● **Records for processing**
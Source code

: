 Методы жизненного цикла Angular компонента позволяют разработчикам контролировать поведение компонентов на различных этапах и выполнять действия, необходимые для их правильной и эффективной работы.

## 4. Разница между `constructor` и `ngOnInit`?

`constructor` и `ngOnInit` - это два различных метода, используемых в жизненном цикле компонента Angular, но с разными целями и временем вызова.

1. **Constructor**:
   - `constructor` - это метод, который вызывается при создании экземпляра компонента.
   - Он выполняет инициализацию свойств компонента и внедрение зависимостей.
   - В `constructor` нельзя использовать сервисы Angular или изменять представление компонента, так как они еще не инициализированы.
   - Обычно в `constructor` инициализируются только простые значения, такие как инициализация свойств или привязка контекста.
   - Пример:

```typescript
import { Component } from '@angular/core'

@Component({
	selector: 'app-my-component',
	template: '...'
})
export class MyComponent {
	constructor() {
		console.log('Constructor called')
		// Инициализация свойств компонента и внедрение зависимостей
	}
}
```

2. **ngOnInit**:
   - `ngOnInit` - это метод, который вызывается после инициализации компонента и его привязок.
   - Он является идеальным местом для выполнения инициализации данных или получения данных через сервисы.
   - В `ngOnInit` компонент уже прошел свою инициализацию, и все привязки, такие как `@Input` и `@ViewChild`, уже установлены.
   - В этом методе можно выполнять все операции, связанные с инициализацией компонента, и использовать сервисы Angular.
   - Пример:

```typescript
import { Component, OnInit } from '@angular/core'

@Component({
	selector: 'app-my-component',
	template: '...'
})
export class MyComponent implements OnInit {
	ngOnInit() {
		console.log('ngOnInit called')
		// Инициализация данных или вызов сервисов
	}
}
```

● **Aim of the exercise**
Count the lines in the preceding entries that contain the string "сервисы", and state only the resulting number.

● **Response to the task**
3